**Work order:**
Write out exactly, please, every line from the beginning of the entries to the line holding "## Page 27 Matcaps", and no pictures.

** Data excerpts follows **

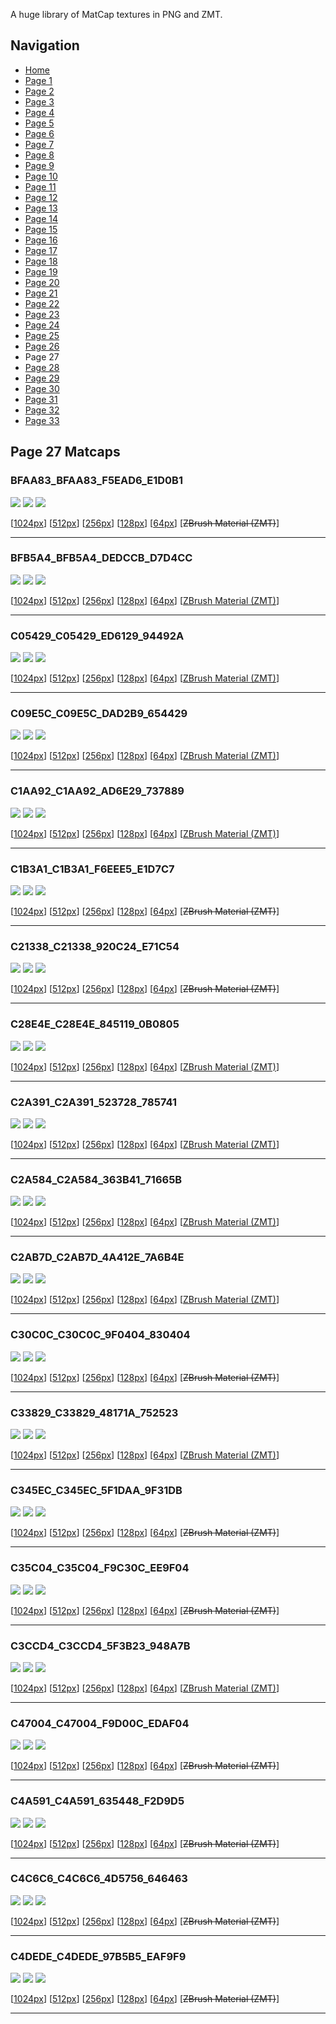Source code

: A huge library of MatCap textures in PNG and ZMT.


## Navigation
* [Home](/)
* [Page 1](PAGE-1.md)
* [Page 2](PAGE-2.md)
* [Page 3](PAGE-3.md)
* [Page 4](PAGE-4.md)
* [Page 5](PAGE-5.md)
* [Page 6](PAGE-6.md)
* [Page 7](PAGE-7.md)
* [Page 8](PAGE-8.md)
* [Page 9](PAGE-9.md)
* [Page 10](PAGE-10.md)
* [Page 11](PAGE-11.md)
* [Page 12](PAGE-12.md)
* [Page 13](PAGE-13.md)
* [Page 14](PAGE-14.md)
* [Page 15](PAGE-15.md)
* [Page 16](PAGE-16.md)
* [Page 17](PAGE-17.md)
* [Page 18](PAGE-18.md)
* [Page 19](PAGE-19.md)
* [Page 20](PAGE-20.md)
* [Page 21](PAGE-21.md)
* [Page 22](PAGE-22.md)
* [Page 23](PAGE-23.md)
* [Page 24](PAGE-24.md)
* [Page 25](PAGE-25.md)
* [Page 26](PAGE-26.md)
* Page 27
* [Page 28](PAGE-28.md)
* [Page 29](PAGE-29.md)
* [Page 30](PAGE-30.md)
* [Page 31](PAGE-31.md)
* [Page 32](PAGE-32.md)
* [Page 33](PAGE-33.md)
## Page 27 Matcaps
### BFAA83_BFAA83_F5EAD6_E1D0B1
![](preview/BFAA83_BFAA83_F5EAD6_E1D0B1-preview.png)
![](thumbnail/BFAA83_BFAA83_F5EAD6_E1D0B1.jpg)
![](palette/BFAA83_BFAA83_F5EAD6_E1D0B1-palette.png)

[[1024px](https://github.com/nidorx/matcaps/raw/master/1024/BFAA83_BFAA83_F5EAD6_E1D0B1.png)]
[[512px](https://github.com/nidorx/matcaps/raw/master/512/BFAA83_BFAA83_F5EAD6_E1D0B1-512px.png)]
[[256px](https://github.com/nidorx/matcaps/raw/master/256/BFAA83_BFAA83_F5EAD6_E1D0B1-256px.png)]
[[128px](https://github.com/nidorx/matcaps/raw/master/128/BFAA83_BFAA83_F5EAD6_E1D0B1-128px.png)]
[[64px](https://github.com/nidorx/matcaps/raw/master/64/BFAA83_BFAA83_F5EAD6_E1D0B1-64px.png)]
[~~ZBrush Material (ZMT)~~]

---
### BFB5A4_BFB5A4_DEDCCB_D7D4CC
![](preview/BFB5A4_BFB5A4_DEDCCB_D7D4CC-preview.png)
![](thumbnail/BFB5A4_BFB5A4_DEDCCB_D7D4CC.jpg)
![](palette/BFB5A4_BFB5A4_DEDCCB_D7D4CC-palette.png)

[[1024px](https://github.com/nidorx/matcaps/raw/master/1024/BFB5A4_BFB5A4_DEDCCB_D7D4CC.png)]
[[512px](https://github.com/nidorx/matcaps/raw/master/512/BFB5A4_BFB5A4_DEDCCB_D7D4CC-512px.png)]
[[256px](https://github.com/nidorx/matcaps/raw/master/256/BFB5A4_BFB5A4_DEDCCB_D7D4CC-256px.png)]
[[128px](https://github.com/nidorx/matcaps/raw/master/128/BFB5A4_BFB5A4_DEDCCB_D7D4CC-128px.png)]
[[64px](https://github.com/nidorx/matcaps/raw/master/64/BFB5A4_BFB5A4_DEDCCB_D7D4CC-64px.png)]
[[ZBrush Material (ZMT)](https://github.com/nidorx/matcaps/raw/master/zmt/BFB5A4_BFB5A4_DEDCCB_D7D4CC.zmt)]

---
### C05429_C05429_ED6129_94492A
![](preview/C05429_C05429_ED6129_94492A-preview.png)
![](thumbnail/C05429_C05429_ED6129_94492A.jpg)
![](palette/C05429_C05429_ED6129_94492A-palette.png)

[[1024px](https://github.com/nidorx/matcaps/raw/master/1024/C05429_C05429_ED6129_94492A.png)]
[[512px](https://github.com/nidorx/matcaps/raw/master/512/C05429_C05429_ED6129_94492A-512px.png)]
[[256px](https://github.com/nidorx/matcaps/raw/master/256/C05429_C05429_ED6129_94492A-256px.png)]
[[128px](https://github.com/nidorx/matcaps/raw/master/128/C05429_C05429_ED6129_94492A-128px.png)]
[[64px](https://github.com/nidorx/matcaps/raw/master/64/C05429_C05429_ED6129_94492A-64px.png)]
[[ZBrush Material (ZMT)](https://github.com/nidorx/matcaps/raw/master/zmt/C05429_C05429_ED6129_94492A.zmt)]

---
### C09E5C_C09E5C_DAD2B9_654429
![](preview/C09E5C_C09E5C_DAD2B9_654429-preview.png)
![](thumbnail/C09E5C_C09E5C_DAD2B9_654429.jpg)
![](palette/C09E5C_C09E5C_DAD2B9_654429-palette.png)

[[1024px](https://github.com/nidorx/matcaps/raw/master/1024/C09E5C_C09E5C_DAD2B9_654429.png)]
[[512px](https://github.com/nidorx/matcaps/raw/master/512/C09E5C_C09E5C_DAD2B9_654429-512px.png)]
[[256px](https://github.com/nidorx/matcaps/raw/master/256/C09E5C_C09E5C_DAD2B9_654429-256px.png)]
[[128px](https://github.com/nidorx/matcaps/raw/master/128/C09E5C_C09E5C_DAD2B9_654429-128px.png)]
[[64px](https://github.com/nidorx/matcaps/raw/master/64/C09E5C_C09E5C_DAD2B9_654429-64px.png)]
[[ZBrush Material (ZMT)](https://github.com/nidorx/matcaps/raw/master/zmt/C09E5C_C09E5C_DAD2B9_654429.zmt)]

---
### C1AA92_C1AA92_AD6E29_737889
![](preview/C1AA92_C1AA92_AD6E29_737889-preview.png)
![](thumbnail/C1AA92_C1AA92_AD6E29_737889.jpg)
![](palette/C1AA92_C1AA92_AD6E29_737889-palette.png)

[[1024px](https://github.com/nidorx/matcaps/raw/master/1024/C1AA92_C1AA92_AD6E29_737889.png)]
[[512px](https://github.com/nidorx/matcaps/raw/master/512/C1AA92_C1AA92_AD6E29_737889-512px.png)]
[[256px](https://github.com/nidorx/matcaps/raw/master/256/C1AA92_C1AA92_AD6E29_737889-256px.png)]
[[128px](https://github.com/nidorx/matcaps/raw/master/128/C1AA92_C1AA92_AD6E29_737889-128px.png)]
[[64px](https://github.com/nidorx/matcaps/raw/master/64/C1AA92_C1AA92_AD6E29_737889-64px.png)]
[[ZBrush Material (ZMT)](https://github.com/nidorx/matcaps/raw/master/zmt/C1AA92_C1AA92_AD6E29_737889.zmt)]

---
### C1B3A1_C1B3A1_F6EEE5_E1D7C7
![](preview/C1B3A1_C1B3A1_F6EEE5_E1D7C7-preview.png)
![](thumbnail/C1B3A1_C1B3A1_F6EEE5_E1D7C7.jpg)
![](palette/C1B3A1_C1B3A1_F6EEE5_E1D7C7-palette.png)

[[1024px](https://github.com/nidorx/matcaps/raw/master/1024/C1B3A1_C1B3A1_F6EEE5_E1D7C7.png)]
[[512px](https://github.com/nidorx/matcaps/raw/master/512/C1B3A1_C1B3A1_F6EEE5_E1D7C7-512px.png)]
[[256px](https://github.com/nidorx/matcaps/raw/master/256/C1B3A1_C1B3A1_F6EEE5_E1D7C7-256px.png)]
[[128px](https://github.com/nidorx/matcaps/raw/master/128/C1B3A1_C1B3A1_F6EEE5_E1D7C7-128px.png)]
[[64px](https://github.com/nidorx/matcaps/raw/master/64/C1B3A1_C1B3A1_F6EEE5_E1D7C7-64px.png)]
[~~ZBrush Material (ZMT)~~]

---
### C21338_C21338_920C24_E71C54
![](preview/C21338_C21338_920C24_E71C54-preview.png)
![](thumbnail/C21338_C21338_920C24_E71C54.jpg)
![](palette/C21338_C21338_920C24_E71C54-palette.png)

[[1024px](https://github.com/nidorx/matcaps/raw/master/1024/C21338_C21338_920C24_E71C54.png)]
[[512px](https://github.com/nidorx/matcaps/raw/master/512/C21338_C21338_920C24_E71C54-512px.png)]
[[256px](https://github.com/nidorx/matcaps/raw/master/256/C21338_C21338_920C24_E71C54-256px.png)]
[[128px](https://github.com/nidorx/matcaps/raw/master/128/C21338_C21338_920C24_E71C54-128px.png)]
[[64px](https://github.com/nidorx/matcaps/raw/master/64/C21338_C21338_920C24_E71C54-64px.png)]
[~~ZBrush Material (ZMT)~~]

---
### C28E4E_C28E4E_845119_0B0805
![](preview/C28E4E_C28E4E_845119_0B0805-preview.png)
![](thumbnail/C28E4E_C28E4E_845119_0B0805.jpg)
![](palette/C28E4E_C28E4E_845119_0B0805-palette.png)

[[1024px](https://github.com/nidorx/matcaps/raw/master/1024/C28E4E_C28E4E_845119_0B0805.png)]
[[512px](https://github.com/nidorx/matcaps/raw/master/512/C28E4E_C28E4E_845119_0B0805-512px.png)]
[[256px](https://github.com/nidorx/matcaps/raw/master/256/C28E4E_C28E4E_845119_0B0805-256px.png)]
[[128px](https://github.com/nidorx/matcaps/raw/master/128/C28E4E_C28E4E_845119_0B0805-128px.png)]
[[64px](https://github.com/nidorx/matcaps/raw/master/64/C28E4E_C28E4E_845119_0B0805-64px.png)]
[[ZBrush Material (ZMT)](https://github.com/nidorx/matcaps/raw/master/zmt/C28E4E_C28E4E_845119_0B0805.zmt)]

---
### C2A391_C2A391_523728_785741
![](preview/C2A391_C2A391_523728_785741-preview.png)
![](thumbnail/C2A391_C2A391_523728_785741.jpg)
![](palette/C2A391_C2A391_523728_785741-palette.png)

[[1024px](https://github.com/nidorx/matcaps/raw/master/1024/C2A391_C2A391_523728_785741.png)]
[[512px](https://github.com/nidorx/matcaps/raw/master/512/C2A391_C2A391_523728_785741-512px.png)]
[[256px](https://github.com/nidorx/matcaps/raw/master/256/C2A391_C2A391_523728_785741-256px.png)]
[[128px](https://github.com/nidorx/matcaps/raw/master/128/C2A391_C2A391_523728_785741-128px.png)]
[[64px](https://github.com/nidorx/matcaps/raw/master/64/C2A391_C2A391_523728_785741-64px.png)]
[[ZBrush Material (ZMT)](https://github.com/nidorx/matcaps/raw/master/zmt/C2A391_C2A391_523728_785741.zmt)]

---
### C2A584_C2A584_363B41_71665B
![](preview/C2A584_C2A584_363B41_71665B-preview.png)
![](thumbnail/C2A584_C2A584_363B41_71665B.jpg)
![](palette/C2A584_C2A584_363B41_71665B-palette.png)

[[1024px](https://github.com/nidorx/matcaps/raw/master/1024/C2A584_C2A584_363B41_71665B.png)]
[[512px](https://github.com/nidorx/matcaps/raw/master/512/C2A584_C2A584_363B41_71665B-512px.png)]
[[256px](https://github.com/nidorx/matcaps/raw/master/256/C2A584_C2A584_363B41_71665B-256px.png)]
[[128px](https://github.com/nidorx/matcaps/raw/master/128/C2A584_C2A584_363B41_71665B-128px.png)]
[[64px](https://github.com/nidorx/matcaps/raw/master/64/C2A584_C2A584_363B41_71665B-64px.png)]
[[ZBrush Material (ZMT)](https://github.com/nidorx/matcaps/raw/master/zmt/C2A584_C2A584_363B41_71665B.zmt)]

---
### C2AB7D_C2AB7D_4A412E_7A6B4E
![](preview/C2AB7D_C2AB7D_4A412E_7A6B4E-preview.png)
![](thumbnail/C2AB7D_C2AB7D_4A412E_7A6B4E.jpg)
![](palette/C2AB7D_C2AB7D_4A412E_7A6B4E-palette.png)

[[1024px](https://github.com/nidorx/matcaps/raw/master/1024/C2AB7D_C2AB7D_4A412E_7A6B4E.png)]
[[512px](https://github.com/nidorx/matcaps/raw/master/512/C2AB7D_C2AB7D_4A412E_7A6B4E-512px.png)]
[[256px](https://github.com/nidorx/matcaps/raw/master/256/C2AB7D_C2AB7D_4A412E_7A6B4E-256px.png)]
[[128px](https://github.com/nidorx/matcaps/raw/master/128/C2AB7D_C2AB7D_4A412E_7A6B4E-128px.png)]
[[64px](https://github.com/nidorx/matcaps/raw/master/64/C2AB7D_C2AB7D_4A412E_7A6B4E-64px.png)]
[[ZBrush Material (ZMT)](https://github.com/nidorx/matcaps/raw/master/zmt/C2AB7D_C2AB7D_4A412E_7A6B4E.zmt)]

---
### C30C0C_C30C0C_9F0404_830404
![](preview/C30C0C_C30C0C_9F0404_830404-preview.png)
![](thumbnail/C30C0C_C30C0C_9F0404_830404.jpg)
![](palette/C30C0C_C30C0C_9F0404_830404-palette.png)

[[1024px](https://github.com/nidorx/matcaps/raw/master/1024/C30C0C_C30C0C_9F0404_830404.png)]
[[512px](https://github.com/nidorx/matcaps/raw/master/512/C30C0C_C30C0C_9F0404_830404-512px.png)]
[[256px](https://github.com/nidorx/matcaps/raw/master/256/C30C0C_C30C0C_9F0404_830404-256px.png)]
[[128px](https://github.com/nidorx/matcaps/raw/master/128/C30C0C_C30C0C_9F0404_830404-128px.png)]
[[64px](https://github.com/nidorx/matcaps/raw/master/64/C30C0C_C30C0C_9F0404_830404-64px.png)]
[~~ZBrush Material (ZMT)~~]

---
### C33829_C33829_48171A_752523
![](preview/C33829_C33829_48171A_752523-preview.png)
![](thumbnail/C33829_C33829_48171A_752523.jpg)
![](palette/C33829_C33829_48171A_752523-palette.png)

[[1024px](https://github.com/nidorx/matcaps/raw/master/1024/C33829_C33829_48171A_752523.png)]
[[512px](https://github.com/nidorx/matcaps/raw/master/512/C33829_C33829_48171A_752523-512px.png)]
[[256px](https://github.com/nidorx/matcaps/raw/master/256/C33829_C33829_48171A_752523-256px.png)]
[[128px](https://github.com/nidorx/matcaps/raw/master/128/C33829_C33829_48171A_752523-128px.png)]
[[64px](https://github.com/nidorx/matcaps/raw/master/64/C33829_C33829_48171A_752523-64px.png)]
[[ZBrush Material (ZMT)](https://github.com/nidorx/matcaps/raw/master/zmt/C33829_C33829_48171A_752523.zmt)]

---
### C345EC_C345EC_5F1DAA_9F31DB
![](preview/C345EC_C345EC_5F1DAA_9F31DB-preview.png)
![](thumbnail/C345EC_C345EC_5F1DAA_9F31DB.jpg)
![](palette/C345EC_C345EC_5F1DAA_9F31DB-palette.png)

[[1024px](https://github.com/nidorx/matcaps/raw/master/1024/C345EC_C345EC_5F1DAA_9F31DB.png)]
[[512px](https://github.com/nidorx/matcaps/raw/master/512/C345EC_C345EC_5F1DAA_9F31DB-512px.png)]
[[256px](https://github.com/nidorx/matcaps/raw/master/256/C345EC_C345EC_5F1DAA_9F31DB-256px.png)]
[[128px](https://github.com/nidorx/matcaps/raw/master/128/C345EC_C345EC_5F1DAA_9F31DB-128px.png)]
[[64px](https://github.com/nidorx/matcaps/raw/master/64/C345EC_C345EC_5F1DAA_9F31DB-64px.png)]
[~~ZBrush Material (ZMT)~~]

---
### C35C04_C35C04_F9C30C_EE9F04
![](preview/C35C04_C35C04_F9C30C_EE9F04-preview.png)
![](thumbnail/C35C04_C35C04_F9C30C_EE9F04.jpg)
![](palette/C35C04_C35C04_F9C30C_EE9F04-palette.png)

[[1024px](https://github.com/nidorx/matcaps/raw/master/1024/C35C04_C35C04_F9C30C_EE9F04.png)]
[[512px](https://github.com/nidorx/matcaps/raw/master/512/C35C04_C35C04_F9C30C_EE9F04-512px.png)]
[[256px](https://github.com/nidorx/matcaps/raw/master/256/C35C04_C35C04_F9C30C_EE9F04-256px.png)]
[[128px](https://github.com/nidorx/matcaps/raw/master/128/C35C04_C35C04_F9C30C_EE9F04-128px.png)]
[[64px](https://github.com/nidorx/matcaps/raw/master/64/C35C04_C35C04_F9C30C_EE9F04-64px.png)]
[~~ZBrush Material (ZMT)~~]

---
### C3CCD4_C3CCD4_5F3B23_948A7B
![](preview/C3CCD4_C3CCD4_5F3B23_948A7B-preview.png)
![](thumbnail/C3CCD4_C3CCD4_5F3B23_948A7B.jpg)
![](palette/C3CCD4_C3CCD4_5F3B23_948A7B-palette.png)

[[1024px](https://github.com/nidorx/matcaps/raw/master/1024/C3CCD4_C3CCD4_5F3B23_948A7B.png)]
[[512px](https://github.com/nidorx/matcaps/raw/master/512/C3CCD4_C3CCD4_5F3B23_948A7B-512px.png)]
[[256px](https://github.com/nidorx/matcaps/raw/master/256/C3CCD4_C3CCD4_5F3B23_948A7B-256px.png)]
[[128px](https://github.com/nidorx/matcaps/raw/master/128/C3CCD4_C3CCD4_5F3B23_948A7B-128px.png)]
[[64px](https://github.com/nidorx/matcaps/raw/master/64/C3CCD4_C3CCD4_5F3B23_948A7B-64px.png)]
[[ZBrush Material (ZMT)](https://github.com/nidorx/matcaps/raw/master/zmt/C3CCD4_C3CCD4_5F3B23_948A7B.zmt)]

---
### C47004_C47004_F9D00C_EDAF04
![](preview/C47004_C47004_F9D00C_EDAF04-preview.png)
![](thumbnail/C47004_C47004_F9D00C_EDAF04.jpg)
![](palette/C47004_C47004_F9D00C_EDAF04-palette.png)

[[1024px](https://github.com/nidorx/matcaps/raw/master/1024/C47004_C47004_F9D00C_EDAF04.png)]
[[512px](https://github.com/nidorx/matcaps/raw/master/512/C47004_C47004_F9D00C_EDAF04-512px.png)]
[[256px](https://github.com/nidorx/matcaps/raw/master/256/C47004_C47004_F9D00C_EDAF04-256px.png)]
[[128px](https://github.com/nidorx/matcaps/raw/master/128/C47004_C47004_F9D00C_EDAF04-128px.png)]
[[64px](https://github.com/nidorx/matcaps/raw/master/64/C47004_C47004_F9D00C_EDAF04-64px.png)]
[~~ZBrush Material (ZMT)~~]

---
### C4A591_C4A591_635448_F2D9D5
![](preview/C4A591_C4A591_635448_F2D9D5-preview.png)
![](thumbnail/C4A591_C4A591_635448_F2D9D5.jpg)
![](palette/C4A591_C4A591_635448_F2D9D5-palette.png)

[[1024px](https://github.com/nidorx/matcaps/raw/master/1024/C4A591_C4A591_635448_F2D9D5.png)]
[[512px](https://github.com/nidorx/matcaps/raw/master/512/C4A591_C4A591_635448_F2D9D5-512px.png)]
[[256px](https://github.com/nidorx/matcaps/raw/master/256/C4A591_C4A591_635448_F2D9D5-256px.png)]
[[128px](https://github.com/nidorx/matcaps/raw/master/128/C4A591_C4A591_635448_F2D9D5-128px.png)]
[[64px](https://github.com/nidorx/matcaps/raw/master/64/C4A591_C4A591_635448_F2D9D5-64px.png)]
[~~ZBrush Material (ZMT)~~]

---
### C4C6C6_C4C6C6_4D5756_646463
![](preview/C4C6C6_C4C6C6_4D5756_646463-preview.png)
![](thumbnail/C4C6C6_C4C6C6_4D5756_646463.jpg)
![](palette/C4C6C6_C4C6C6_4D5756_646463-palette.png)

[[1024px](https://github.com/nidorx/matcaps/raw/master/1024/C4C6C6_C4C6C6_4D5756_646463.png)]
[[512px](https://github.com/nidorx/matcaps/raw/master/512/C4C6C6_C4C6C6_4D5756_646463-512px.png)]
[[256px](https://github.com/nidorx/matcaps/raw/master/256/C4C6C6_C4C6C6_4D5756_646463-256px.png)]
[[128px](https://github.com/nidorx/matcaps/raw/master/128/C4C6C6_C4C6C6_4D5756_646463-128px.png)]
[[64px](https://github.com/nidorx/matcaps/raw/master/64/C4C6C6_C4C6C6_4D5756_646463-64px.png)]
[~~ZBrush Material (ZMT)~~]

---
### C4DEDE_C4DEDE_97B5B5_EAF9F9
![](preview/C4DEDE_C4DEDE_97B5B5_EAF9F9-preview.png)
![](thumbnail/C4DEDE_C4DEDE_97B5B5_EAF9F9.jpg)
![](palette/C4DEDE_C4DEDE_97B5B5_EAF9F9-palette.png)

[[1024px](https://github.com/nidorx/matcaps/raw/master/1024/C4DEDE_C4DEDE_97B5B5_EAF9F9.png)]
[[512px](https://github.com/nidorx/matcaps/raw/master/512/C4DEDE_C4DEDE_97B5B5_EAF9F9-512px.png)]
[[256px](https://github.com/nidorx/matcaps/raw/master/256/C4DEDE_C4DEDE_97B5B5_EAF9F9-256px.png)]
[[128px](https://github.com/nidorx/matcaps/raw/master/128/C4DEDE_C4DEDE_97B5B5_EAF9F9-128px.png)]
[[64px](https://github.com/nidorx/matcaps/raw/master/64/C4DEDE_C4DEDE_97B5B5_EAF9F9-64px.png)]
[~~ZBrush Material (ZMT)~~]

---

** End of Data excerpts **

**Expected output:**
Source code

: A huge library of MatCap textures in PNG and ZMT.


## Navigation
* [Home](/)
* [Page 1](PAGE-1.md)
* [Page 2](PAGE-2.md)
* [Page 3](PAGE-3.md)
* [Page 4](PAGE-4.md)
* [Page 5](PAGE-5.md)
* [Page 6](PAGE-6.md)
* [Page 7](PAGE-7.md)
* [Page 8](PAGE-8.md)
* [Page 9](PAGE-9.md)
* [Page 10](PAGE-10.md)
* [Page 11](PAGE-11.md)
* [Page 12](PAGE-12.md)
* [Page 13](PAGE-13.md)
* [Page 14](PAGE-14.md)
* [Page 15](PAGE-15.md)
* [Page 16](PAGE-16.md)
* [Page 17](PAGE-17.md)
* [Page 18](PAGE-18.md)
* [Page 19](PAGE-19.md)
* [Page 20](PAGE-20.md)
* [Page 21](PAGE-21.md)
* [Page 22](PAGE-22.md)
* [Page 23](PAGE-23.md)
* [Page 24](PAGE-24.md)
* [Page 25](PAGE-25.md)
* [Page 26](PAGE-26.md)
* Page 27
* [Page 28](PAGE-28.md)
* [Page 29](PAGE-29.md)
* [Page 30](PAGE-30.md)
* [Page 31](PAGE-31.md)
* [Page 32](PAGE-32.md)
* [Page 33](PAGE-33.md)
## Page 27 Matcaps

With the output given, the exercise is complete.